- **Task instructions**
Every record below needs to be retyped exactly as it appears.

Material for the task START

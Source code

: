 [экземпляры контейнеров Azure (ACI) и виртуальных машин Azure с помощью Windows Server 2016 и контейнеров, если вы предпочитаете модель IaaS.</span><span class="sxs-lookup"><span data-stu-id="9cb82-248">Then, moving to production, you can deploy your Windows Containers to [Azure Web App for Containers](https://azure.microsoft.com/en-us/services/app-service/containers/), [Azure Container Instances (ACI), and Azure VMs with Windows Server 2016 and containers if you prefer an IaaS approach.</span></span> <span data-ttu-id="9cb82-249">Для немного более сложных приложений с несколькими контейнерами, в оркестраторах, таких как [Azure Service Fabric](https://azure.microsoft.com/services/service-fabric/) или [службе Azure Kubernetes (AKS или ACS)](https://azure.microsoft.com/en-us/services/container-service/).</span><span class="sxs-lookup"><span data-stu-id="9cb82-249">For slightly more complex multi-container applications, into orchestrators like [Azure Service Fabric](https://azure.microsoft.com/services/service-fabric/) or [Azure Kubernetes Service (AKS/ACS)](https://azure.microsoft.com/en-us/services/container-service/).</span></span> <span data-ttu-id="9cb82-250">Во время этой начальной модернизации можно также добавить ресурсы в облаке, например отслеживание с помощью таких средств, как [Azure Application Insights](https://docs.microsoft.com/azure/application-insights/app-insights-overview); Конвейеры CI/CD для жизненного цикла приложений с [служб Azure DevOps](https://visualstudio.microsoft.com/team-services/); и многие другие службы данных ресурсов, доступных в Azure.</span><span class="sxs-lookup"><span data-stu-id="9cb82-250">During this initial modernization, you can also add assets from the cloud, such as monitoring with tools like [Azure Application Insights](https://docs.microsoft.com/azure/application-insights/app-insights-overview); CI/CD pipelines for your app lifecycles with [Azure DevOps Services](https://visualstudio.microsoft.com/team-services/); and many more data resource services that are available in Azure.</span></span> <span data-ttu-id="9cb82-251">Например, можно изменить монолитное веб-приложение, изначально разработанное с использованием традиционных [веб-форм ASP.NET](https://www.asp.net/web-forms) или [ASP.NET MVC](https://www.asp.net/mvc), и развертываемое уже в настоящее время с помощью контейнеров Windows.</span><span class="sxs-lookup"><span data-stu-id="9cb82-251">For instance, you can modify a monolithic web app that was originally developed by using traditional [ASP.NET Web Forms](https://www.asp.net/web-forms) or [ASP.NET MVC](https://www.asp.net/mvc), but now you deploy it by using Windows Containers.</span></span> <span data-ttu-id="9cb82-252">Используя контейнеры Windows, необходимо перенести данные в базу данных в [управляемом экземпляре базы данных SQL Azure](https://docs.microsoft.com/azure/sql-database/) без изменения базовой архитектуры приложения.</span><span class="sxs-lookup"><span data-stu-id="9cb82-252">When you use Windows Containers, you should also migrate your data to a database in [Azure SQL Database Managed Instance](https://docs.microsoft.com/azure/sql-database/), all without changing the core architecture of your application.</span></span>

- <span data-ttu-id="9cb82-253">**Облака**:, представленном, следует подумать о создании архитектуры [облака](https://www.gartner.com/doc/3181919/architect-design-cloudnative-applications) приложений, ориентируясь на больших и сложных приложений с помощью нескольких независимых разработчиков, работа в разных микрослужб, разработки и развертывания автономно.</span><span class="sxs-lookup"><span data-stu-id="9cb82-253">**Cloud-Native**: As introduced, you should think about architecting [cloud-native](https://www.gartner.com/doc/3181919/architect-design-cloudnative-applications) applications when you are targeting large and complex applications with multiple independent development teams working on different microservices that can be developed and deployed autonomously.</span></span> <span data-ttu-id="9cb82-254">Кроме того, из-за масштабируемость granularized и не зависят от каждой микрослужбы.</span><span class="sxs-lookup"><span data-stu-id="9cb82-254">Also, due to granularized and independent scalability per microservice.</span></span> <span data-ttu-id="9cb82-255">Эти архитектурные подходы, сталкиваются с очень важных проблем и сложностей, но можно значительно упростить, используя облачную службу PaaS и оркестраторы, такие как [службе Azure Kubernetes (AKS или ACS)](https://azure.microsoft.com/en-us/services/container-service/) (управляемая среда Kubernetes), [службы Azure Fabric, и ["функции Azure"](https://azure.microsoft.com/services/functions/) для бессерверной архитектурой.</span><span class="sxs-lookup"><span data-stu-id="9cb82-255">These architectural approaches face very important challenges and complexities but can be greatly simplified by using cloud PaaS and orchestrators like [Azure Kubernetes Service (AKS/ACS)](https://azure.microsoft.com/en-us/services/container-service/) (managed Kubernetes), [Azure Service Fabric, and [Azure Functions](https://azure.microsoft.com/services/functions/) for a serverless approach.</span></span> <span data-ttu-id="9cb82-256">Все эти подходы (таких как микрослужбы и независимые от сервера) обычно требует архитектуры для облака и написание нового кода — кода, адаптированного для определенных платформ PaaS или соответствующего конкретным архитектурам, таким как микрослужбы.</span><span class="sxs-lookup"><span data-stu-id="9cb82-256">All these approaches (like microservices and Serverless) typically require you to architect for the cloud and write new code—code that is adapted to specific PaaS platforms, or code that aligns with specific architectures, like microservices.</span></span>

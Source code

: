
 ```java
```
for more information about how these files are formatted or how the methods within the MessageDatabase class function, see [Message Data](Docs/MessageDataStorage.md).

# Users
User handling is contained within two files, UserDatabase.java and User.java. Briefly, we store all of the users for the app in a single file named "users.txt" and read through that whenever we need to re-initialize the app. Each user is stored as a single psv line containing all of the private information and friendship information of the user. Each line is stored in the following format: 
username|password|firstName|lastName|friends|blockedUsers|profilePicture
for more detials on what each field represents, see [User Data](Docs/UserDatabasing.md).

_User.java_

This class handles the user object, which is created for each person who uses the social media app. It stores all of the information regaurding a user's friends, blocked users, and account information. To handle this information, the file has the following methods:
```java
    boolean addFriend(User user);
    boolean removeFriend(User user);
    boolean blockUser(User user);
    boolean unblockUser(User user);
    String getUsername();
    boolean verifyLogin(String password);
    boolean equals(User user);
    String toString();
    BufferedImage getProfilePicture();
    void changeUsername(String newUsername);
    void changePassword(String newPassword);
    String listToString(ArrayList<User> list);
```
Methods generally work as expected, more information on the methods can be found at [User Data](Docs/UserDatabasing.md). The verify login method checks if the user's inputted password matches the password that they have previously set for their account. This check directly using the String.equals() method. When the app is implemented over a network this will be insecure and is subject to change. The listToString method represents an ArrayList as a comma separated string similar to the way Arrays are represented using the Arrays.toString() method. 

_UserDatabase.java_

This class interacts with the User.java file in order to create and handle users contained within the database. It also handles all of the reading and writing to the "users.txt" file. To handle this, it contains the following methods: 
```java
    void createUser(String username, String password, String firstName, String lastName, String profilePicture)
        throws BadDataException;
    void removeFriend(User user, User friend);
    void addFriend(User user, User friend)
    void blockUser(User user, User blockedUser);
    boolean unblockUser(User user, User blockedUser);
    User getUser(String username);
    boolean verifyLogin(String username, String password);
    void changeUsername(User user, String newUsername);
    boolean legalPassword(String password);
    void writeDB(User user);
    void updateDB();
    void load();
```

Material for the task END

- **Solution**
Source code

: [экземпляры контейнеров Azure (ACI) и виртуальных машин Azure с помощью Windows Server 2016 и контейнеров, если вы предпочитаете модель IaaS.</span><span class="sxs-lookup"><span data-stu-id="9cb82-248">Then, moving to production, you can deploy your Windows Containers to [Azure Web App for Containers](https://azure.microsoft.com/en-us/services/app-service/containers/), [Azure Container Instances (ACI), and Azure VMs with Windows Server 2016 and containers if you prefer an IaaS approach.</span></span> <span data-ttu-id="9cb82-249">Для немного более сложных приложений с несколькими контейнерами, в оркестраторах, таких как [Azure Service Fabric](https://azure.microsoft.com/services/service-fabric/) или [службе Azure Kubernetes (AKS или ACS)](https://azure.microsoft.com/en-us/services/container-service/).</span><span class="sxs-lookup"><span data-stu-id="9cb82-249">For slightly more complex multi-container applications, into orchestrators like [Azure Service Fabric](https://azure.microsoft.com/services/service-fabric/) or [Azure Kubernetes Service (AKS/ACS)](https://azure.microsoft.com/en-us/services/container-service/).</span></span> <span data-ttu-id="9cb82-250">Во время этой начальной модернизации можно также добавить ресурсы в облаке, например отслеживание с помощью таких средств, как [Azure Application Insights](https://docs.microsoft.com/azure/application-insights/app-insights-overview); Конвейеры CI/CD для жизненного цикла приложений с [служб Azure DevOps](https://visualstudio.microsoft.com/team-services/); и многие другие службы данных ресурсов, доступных в Azure.</span><span class="sxs-lookup"><span data-stu-id="9cb82-250">During this initial modernization, you can also add assets from the cloud, such as monitoring with tools like [Azure Application Insights](https://docs.microsoft.com/azure/application-insights/app-insights-overview); CI/CD pipelines for your app lifecycles with [Azure DevOps Services](https://visualstudio.microsoft.com/team-services/); and many more data resource services that are available in Azure.</span></span> <span data-ttu-id="9cb82-251">Например, можно изменить монолитное веб-приложение, изначально разработанное с использованием традиционных [веб-форм ASP.NET](https://www.asp.net/web-forms) или [ASP.NET MVC](https://www.asp.net/mvc), и развертываемое уже в настоящее время с помощью контейнеров Windows.</span><span class="sxs-lookup"><span data-stu-id="9cb82-251">For instance, you can modify a monolithic web app that was originally developed by using traditional [ASP.NET Web Forms](https://www.asp.net/web-forms) or [ASP.NET MVC](https://www.asp.net/mvc), but now you deploy it by using Windows Containers.</span></span> <span data-ttu-id="9cb82-252">Используя контейнеры Windows, необходимо перенести данные в базу данных в [управляемом экземпляре базы данных SQL Azure](https://docs.microsoft.com/azure/sql-database/) без изменения базовой архитектуры приложения.</span><span class="sxs-lookup"><span data-stu-id="9cb82-252">When you use Windows Containers, you should also migrate your data to a database in [Azure SQL Database Managed Instance](https://docs.microsoft.com/azure/sql-database/), all without changing the core architecture of your application.</span></span>

- <span data-ttu-id="9cb82-253">**Облака**:, представленном, следует подумать о создании архитектуры [облака](https://www.gartner.com/doc/3181919/architect-design-cloudnative-applications) приложений, ориентируясь на больших и сложных приложений с помощью нескольких независимых разработчиков, работа в разных микрослужб, разработки и развертывания автономно.</span><span class="sxs-lookup"><span data-stu-id="9cb82-253">**Cloud-Native**: As introduced, you should think about architecting [cloud-native](https://www.gartner.com/doc/3181919/architect-design-cloudnative-applications) applications when you are targeting large and complex applications with multiple independent development teams working on different microservices that can be developed and deployed autonomously.</span></span> <span data-ttu-id="9cb82-254">Кроме того, из-за масштабируемость granularized и не зависят от каждой микрослужбы.</span><span class="sxs-lookup"><span data-stu-id="9cb82-254">Also, due to granularized and independent scalability per microservice.</span></span> <span data-ttu-id="9cb82-255">Эти архитектурные подходы, сталкиваются с очень важных проблем и сложностей, но можно значительно упростить, используя облачную службу PaaS и оркестраторы, такие как [службе Azure Kubernetes (AKS или ACS)](https://azure.microsoft.com/en-us/services/container-service/) (управляемая среда Kubernetes), [службы Azure Fabric, и ["функции Azure"](https://azure.microsoft.com/services/functions/) для бессерверной архитектурой.</span><span class="sxs-lookup"><span data-stu-id="9cb82-255">These architectural approaches face very important challenges and complexities but can be greatly simplified by using cloud PaaS and orchestrators like [Azure Kubernetes Service (AKS/ACS)](https://azure.microsoft.com/en-us/services/container-service/) (managed Kubernetes), [Azure Service Fabric, and [Azure Functions](https://azure.microsoft.com/services/functions/) for a serverless approach.</span></span> <span data-ttu-id="9cb82-256">Все эти подходы (таких как микрослужбы и независимые от сервера) обычно требует архитектуры для облака и написание нового кода — кода, адаптированного для определенных платформ PaaS или соответствующего конкретным архитектурам, таким как микрослужбы.</span><span class="sxs-lookup"><span data-stu-id="9cb82-256">All these approaches (like microservices and Serverless) typically require you to architect for the cloud and write new code—code that is adapted to specific PaaS platforms, or code that aligns with specific architectures, like microservices.</span></span>

Source code

:
 ```java
```
for more information about how these files are formatted or how the methods within the MessageDatabase class function, see [Message Data](Docs/MessageDataStorage.md).

# Users
User handling is contained within two files, UserDatabase.java and User.java. Briefly, we store all of the users for the app in a single file named "users.txt" and read through that whenever we need to re-initialize the app. Each user is stored as a single psv line containing all of the private information and friendship information of the user. Each line is stored in the following format: 
username|password|firstName|lastName|friends|blockedUsers|profilePicture
for more detials on what each field represents, see [User Data](Docs/UserDatabasing.md).

_User.java_

This class handles the user object, which is created for each person who uses the social media app. It stores all of the information regaurding a user's friends, blocked users, and account information. To handle this information, the file has the following methods:
```java
    boolean addFriend(User user);
    boolean removeFriend(User user);
    boolean blockUser(User user);
    boolean unblockUser(User user);
    String getUsername();
    boolean verifyLogin(String password);
    boolean equals(User user);
    String toString();
    BufferedImage getProfilePicture();
    void changeUsername(String newUsername);
    void changePassword(String newPassword);
    String listToString(ArrayList<User> list);
```
Methods generally work as expected, more information on the methods can be found at [User Data](Docs/UserDatabasing.md). The verify login method checks if the user's inputted password matches the password that they have previously set for their account. This check directly using the String.equals() method. When the app is implemented over a network this will be insecure and is subject to change. The listToString method represents an ArrayList as a comma separated string similar to the way Arrays are represented using the Arrays.toString() method. 

_UserDatabase.java_

This class interacts with the User.java file in order to create and handle users contained within the database. It also handles all of the reading and writing to the "users.txt" file. To handle this, it contains the following methods: 
```java
    void createUser(String username, String password, String firstName, String lastName, String profilePicture)
        throws BadDataException;
    void removeFriend(User user, User friend);
    void addFriend(User user, User friend)
    void blockUser(User user, User blockedUser);
    boolean unblockUser(User user, User blockedUser);
    User getUser(String username);
    boolean verifyLogin(String username, String password);
    void changeUsername(User user, String newUsername);
    boolean legalPassword(String password);
    void writeDB(User user);
    void updateDB();
    void load();
```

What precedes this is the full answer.